**The problem**
Copies of all lines that contain "teria" are needed; take them from the data below.

★ ★ ★ ★

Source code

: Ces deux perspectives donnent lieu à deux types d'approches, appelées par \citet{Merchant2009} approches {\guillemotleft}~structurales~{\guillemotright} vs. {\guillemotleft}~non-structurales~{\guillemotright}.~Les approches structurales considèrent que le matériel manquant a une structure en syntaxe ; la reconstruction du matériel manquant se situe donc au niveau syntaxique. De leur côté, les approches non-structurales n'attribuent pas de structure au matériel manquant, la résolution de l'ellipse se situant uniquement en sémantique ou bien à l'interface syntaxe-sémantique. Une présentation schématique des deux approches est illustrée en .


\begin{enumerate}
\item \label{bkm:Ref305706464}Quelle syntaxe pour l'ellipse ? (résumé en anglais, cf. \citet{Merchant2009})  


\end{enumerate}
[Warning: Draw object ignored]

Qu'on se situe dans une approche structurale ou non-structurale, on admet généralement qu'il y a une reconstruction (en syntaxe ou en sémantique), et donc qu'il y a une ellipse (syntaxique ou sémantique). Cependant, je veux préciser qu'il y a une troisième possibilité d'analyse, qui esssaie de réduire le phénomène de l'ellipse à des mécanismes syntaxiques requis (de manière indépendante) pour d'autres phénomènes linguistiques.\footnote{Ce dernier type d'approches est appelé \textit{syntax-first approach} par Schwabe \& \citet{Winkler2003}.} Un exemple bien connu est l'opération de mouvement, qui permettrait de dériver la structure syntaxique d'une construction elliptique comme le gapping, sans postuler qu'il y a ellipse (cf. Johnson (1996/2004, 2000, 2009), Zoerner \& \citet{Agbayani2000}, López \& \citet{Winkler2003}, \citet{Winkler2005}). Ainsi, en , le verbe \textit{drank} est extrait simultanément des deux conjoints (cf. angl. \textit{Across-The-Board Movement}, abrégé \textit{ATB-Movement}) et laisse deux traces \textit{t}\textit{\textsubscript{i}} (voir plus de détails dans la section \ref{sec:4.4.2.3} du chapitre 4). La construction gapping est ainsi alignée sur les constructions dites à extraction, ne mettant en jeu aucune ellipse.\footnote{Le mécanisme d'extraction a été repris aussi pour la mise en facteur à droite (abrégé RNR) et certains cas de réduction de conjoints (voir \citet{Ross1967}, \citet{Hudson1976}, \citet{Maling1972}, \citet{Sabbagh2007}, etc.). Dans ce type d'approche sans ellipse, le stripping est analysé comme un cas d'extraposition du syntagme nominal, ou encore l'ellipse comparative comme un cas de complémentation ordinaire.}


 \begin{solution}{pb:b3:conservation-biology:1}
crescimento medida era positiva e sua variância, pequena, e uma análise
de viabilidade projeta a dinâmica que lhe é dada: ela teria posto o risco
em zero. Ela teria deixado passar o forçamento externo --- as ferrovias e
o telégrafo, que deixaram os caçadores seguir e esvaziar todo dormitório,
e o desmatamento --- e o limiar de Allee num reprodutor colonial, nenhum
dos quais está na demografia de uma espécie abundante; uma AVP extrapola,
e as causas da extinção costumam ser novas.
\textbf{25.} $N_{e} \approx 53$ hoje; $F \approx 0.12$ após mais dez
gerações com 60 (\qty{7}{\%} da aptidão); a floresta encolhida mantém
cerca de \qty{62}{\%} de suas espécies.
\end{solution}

★ ★ ★ ★

**Exercise output**
de viabilidade projeta a dinâmica que lhe é dada: ela teria posto o risco
em zero. Ela teria deixado passar o forçamento externo --- as ferrovias e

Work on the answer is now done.